'''
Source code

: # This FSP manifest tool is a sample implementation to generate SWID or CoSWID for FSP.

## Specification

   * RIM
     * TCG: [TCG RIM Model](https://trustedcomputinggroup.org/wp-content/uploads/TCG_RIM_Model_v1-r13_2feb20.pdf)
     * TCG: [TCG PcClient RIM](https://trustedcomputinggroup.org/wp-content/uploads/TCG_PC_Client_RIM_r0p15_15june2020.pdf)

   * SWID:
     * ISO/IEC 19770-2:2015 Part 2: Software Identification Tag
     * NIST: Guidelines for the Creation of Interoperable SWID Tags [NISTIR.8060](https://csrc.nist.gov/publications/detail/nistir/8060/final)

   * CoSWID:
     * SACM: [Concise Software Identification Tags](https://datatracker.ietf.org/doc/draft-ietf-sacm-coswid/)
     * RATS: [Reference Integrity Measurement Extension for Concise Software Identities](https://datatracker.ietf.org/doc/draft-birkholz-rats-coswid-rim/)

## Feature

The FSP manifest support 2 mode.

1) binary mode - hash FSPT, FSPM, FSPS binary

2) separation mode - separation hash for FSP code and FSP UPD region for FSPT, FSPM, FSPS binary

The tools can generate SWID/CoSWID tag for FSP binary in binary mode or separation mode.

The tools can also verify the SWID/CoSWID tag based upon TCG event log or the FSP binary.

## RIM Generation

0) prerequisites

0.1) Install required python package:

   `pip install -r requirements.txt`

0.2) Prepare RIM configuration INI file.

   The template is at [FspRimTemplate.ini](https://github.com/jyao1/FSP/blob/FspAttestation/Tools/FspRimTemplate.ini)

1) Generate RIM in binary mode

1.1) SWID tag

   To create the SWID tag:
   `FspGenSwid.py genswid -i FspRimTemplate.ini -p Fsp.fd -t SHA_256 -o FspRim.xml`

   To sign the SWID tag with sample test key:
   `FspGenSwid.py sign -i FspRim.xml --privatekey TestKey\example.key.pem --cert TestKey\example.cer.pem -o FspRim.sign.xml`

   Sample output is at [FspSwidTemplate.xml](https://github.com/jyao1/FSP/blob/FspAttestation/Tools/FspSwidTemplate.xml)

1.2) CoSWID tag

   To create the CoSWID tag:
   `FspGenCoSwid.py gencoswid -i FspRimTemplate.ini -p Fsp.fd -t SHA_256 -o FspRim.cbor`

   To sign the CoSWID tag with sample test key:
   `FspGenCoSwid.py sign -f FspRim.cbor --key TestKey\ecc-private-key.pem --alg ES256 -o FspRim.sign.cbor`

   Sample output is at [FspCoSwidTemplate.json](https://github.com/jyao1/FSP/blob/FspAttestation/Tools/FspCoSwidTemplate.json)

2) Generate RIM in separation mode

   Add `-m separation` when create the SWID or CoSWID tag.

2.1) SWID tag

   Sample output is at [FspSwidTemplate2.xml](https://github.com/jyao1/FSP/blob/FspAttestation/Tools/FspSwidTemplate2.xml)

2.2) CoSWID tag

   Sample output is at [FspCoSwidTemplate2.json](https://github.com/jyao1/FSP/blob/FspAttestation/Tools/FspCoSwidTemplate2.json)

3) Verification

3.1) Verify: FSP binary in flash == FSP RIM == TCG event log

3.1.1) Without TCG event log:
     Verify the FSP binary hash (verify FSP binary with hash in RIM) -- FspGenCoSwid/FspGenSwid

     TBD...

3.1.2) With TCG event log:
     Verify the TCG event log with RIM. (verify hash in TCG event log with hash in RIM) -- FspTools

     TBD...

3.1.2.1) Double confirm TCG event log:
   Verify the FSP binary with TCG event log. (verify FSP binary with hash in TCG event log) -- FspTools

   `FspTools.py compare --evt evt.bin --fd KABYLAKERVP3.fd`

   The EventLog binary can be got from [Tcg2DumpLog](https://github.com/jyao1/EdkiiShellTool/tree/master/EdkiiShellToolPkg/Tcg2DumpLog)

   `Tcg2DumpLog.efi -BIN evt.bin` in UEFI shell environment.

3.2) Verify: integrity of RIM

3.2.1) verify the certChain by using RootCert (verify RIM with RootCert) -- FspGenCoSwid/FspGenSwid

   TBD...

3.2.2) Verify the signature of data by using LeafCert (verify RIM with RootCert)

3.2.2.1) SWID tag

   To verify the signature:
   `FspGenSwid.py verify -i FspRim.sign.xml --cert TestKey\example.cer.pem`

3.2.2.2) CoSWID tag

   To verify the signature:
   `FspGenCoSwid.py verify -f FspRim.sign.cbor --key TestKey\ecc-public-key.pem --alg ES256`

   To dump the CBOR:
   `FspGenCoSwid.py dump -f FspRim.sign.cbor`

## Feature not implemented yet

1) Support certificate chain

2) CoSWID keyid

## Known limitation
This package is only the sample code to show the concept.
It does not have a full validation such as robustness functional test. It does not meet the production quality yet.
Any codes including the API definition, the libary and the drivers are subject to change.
'''
*PROBLEM DETAILS*
Look through the records for the string "FspGenSwid". Copy every line that has it.

*PROBLEM SOLUTION*
   `FspGenSwid.py genswid -i FspRimTemplate.ini -p Fsp.fd -t SHA_256 -o FspRim.xml`
   `FspGenSwid.py sign -i FspRim.xml --privatekey TestKey\example.key.pem --cert TestKey\example.cer.pem -o FspRim.sign.xml`
     Verify the FSP binary hash (verify FSP binary with hash in RIM) -- FspGenCoSwid/FspGenSwid
3.2.1) verify the certChain by using RootCert (verify RIM with RootCert) -- FspGenCoSwid/FspGenSwid
   `FspGenSwid.py verify -i FspRim.sign.xml --cert TestKey\example.cer.pem`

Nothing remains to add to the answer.